* Required work *
Each line below should be written out exactly, with none skipped.

═══ Source records ═══

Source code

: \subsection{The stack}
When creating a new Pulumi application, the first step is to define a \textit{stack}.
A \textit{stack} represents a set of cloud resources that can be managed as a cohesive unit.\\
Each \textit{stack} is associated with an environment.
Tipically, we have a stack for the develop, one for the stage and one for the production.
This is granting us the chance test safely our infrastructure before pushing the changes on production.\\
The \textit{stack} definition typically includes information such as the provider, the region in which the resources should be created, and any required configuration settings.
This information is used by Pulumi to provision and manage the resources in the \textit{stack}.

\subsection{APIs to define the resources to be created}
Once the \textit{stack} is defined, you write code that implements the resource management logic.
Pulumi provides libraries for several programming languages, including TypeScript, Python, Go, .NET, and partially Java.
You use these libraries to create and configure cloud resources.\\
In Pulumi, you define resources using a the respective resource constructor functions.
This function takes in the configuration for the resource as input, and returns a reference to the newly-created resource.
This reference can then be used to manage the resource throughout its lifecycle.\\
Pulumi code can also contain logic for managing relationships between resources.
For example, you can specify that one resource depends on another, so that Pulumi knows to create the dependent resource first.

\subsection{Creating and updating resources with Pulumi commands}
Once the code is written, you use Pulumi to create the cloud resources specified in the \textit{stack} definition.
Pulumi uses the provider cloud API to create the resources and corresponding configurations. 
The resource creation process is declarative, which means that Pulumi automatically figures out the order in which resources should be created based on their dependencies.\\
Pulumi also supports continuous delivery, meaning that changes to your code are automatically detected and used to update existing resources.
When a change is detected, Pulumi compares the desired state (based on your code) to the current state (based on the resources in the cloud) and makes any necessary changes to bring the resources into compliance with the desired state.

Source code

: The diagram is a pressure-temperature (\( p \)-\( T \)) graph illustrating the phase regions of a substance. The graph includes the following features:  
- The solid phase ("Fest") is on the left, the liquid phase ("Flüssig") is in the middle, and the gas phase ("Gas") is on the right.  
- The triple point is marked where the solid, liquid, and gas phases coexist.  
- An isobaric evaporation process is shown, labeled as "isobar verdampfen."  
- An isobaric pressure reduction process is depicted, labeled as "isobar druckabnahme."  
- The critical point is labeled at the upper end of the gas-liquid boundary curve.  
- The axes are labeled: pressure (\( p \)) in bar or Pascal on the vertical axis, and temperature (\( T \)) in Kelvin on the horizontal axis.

═══

* Problem solution *
Source code

: \subsection{The stack}
When creating a new Pulumi application, the first step is to define a \textit{stack}.
A \textit{stack} represents a set of cloud resources that can be managed as a cohesive unit.\\
Each \textit{stack} is associated with an environment.
Tipically, we have a stack for the develop, one for the stage and one for the production.
This is granting us the chance test safely our infrastructure before pushing the changes on production.\\
The \textit{stack} definition typically includes information such as the provider, the region in which the resources should be created, and any required configuration settings.
This information is used by Pulumi to provision and manage the resources in the \textit{stack}.

\subsection{APIs to define the resources to be created}
Once the \textit{stack} is defined, you write code that implements the resource management logic.
Pulumi provides libraries for several programming languages, including TypeScript, Python, Go, .NET, and partially Java.
You use these libraries to create and configure cloud resources.\\
In Pulumi, you define resources using a the respective resource constructor functions.
This function takes in the configuration for the resource as input, and returns a reference to the newly-created resource.
This reference can then be used to manage the resource throughout its lifecycle.\\
Pulumi code can also contain logic for managing relationships between resources.
For example, you can specify that one resource depends on another, so that Pulumi knows to create the dependent resource first.

\subsection{Creating and updating resources with Pulumi commands}
Once the code is written, you use Pulumi to create the cloud resources specified in the \textit{stack} definition.
Pulumi uses the provider cloud API to create the resources and corresponding configurations. 
The resource creation process is declarative, which means that Pulumi automatically figures out the order in which resources should be created based on their dependencies.\\
Pulumi also supports continuous delivery, meaning that changes to your code are automatically detected and used to update existing resources.
When a change is detected, Pulumi compares the desired state (based on your code) to the current state (based on the resources in the cloud) and makes any necessary changes to bring the resources into compliance with the desired state.

Source code

: The diagram is a pressure-temperature (\( p \)-\( T \)) graph illustrating the phase regions of a substance. The graph includes the following features:  
- The solid phase ("Fest") is on the left, the liquid phase ("Flüssig") is in the middle, and the gas phase ("Gas") is on the right.  
- The triple point is marked where the solid, liquid, and gas phases coexist.  
- An isobaric evaporation process is shown, labeled as "isobar verdampfen."  
- An isobaric pressure reduction process is depicted, labeled as "isobar druckabnahme."  
- The critical point is labeled at the upper end of the gas-liquid boundary curve.  
- The axes are labeled: pressure (\( p \)) in bar or Pascal on the vertical axis, and temperature (\( T \)) in Kelvin on the horizontal axis.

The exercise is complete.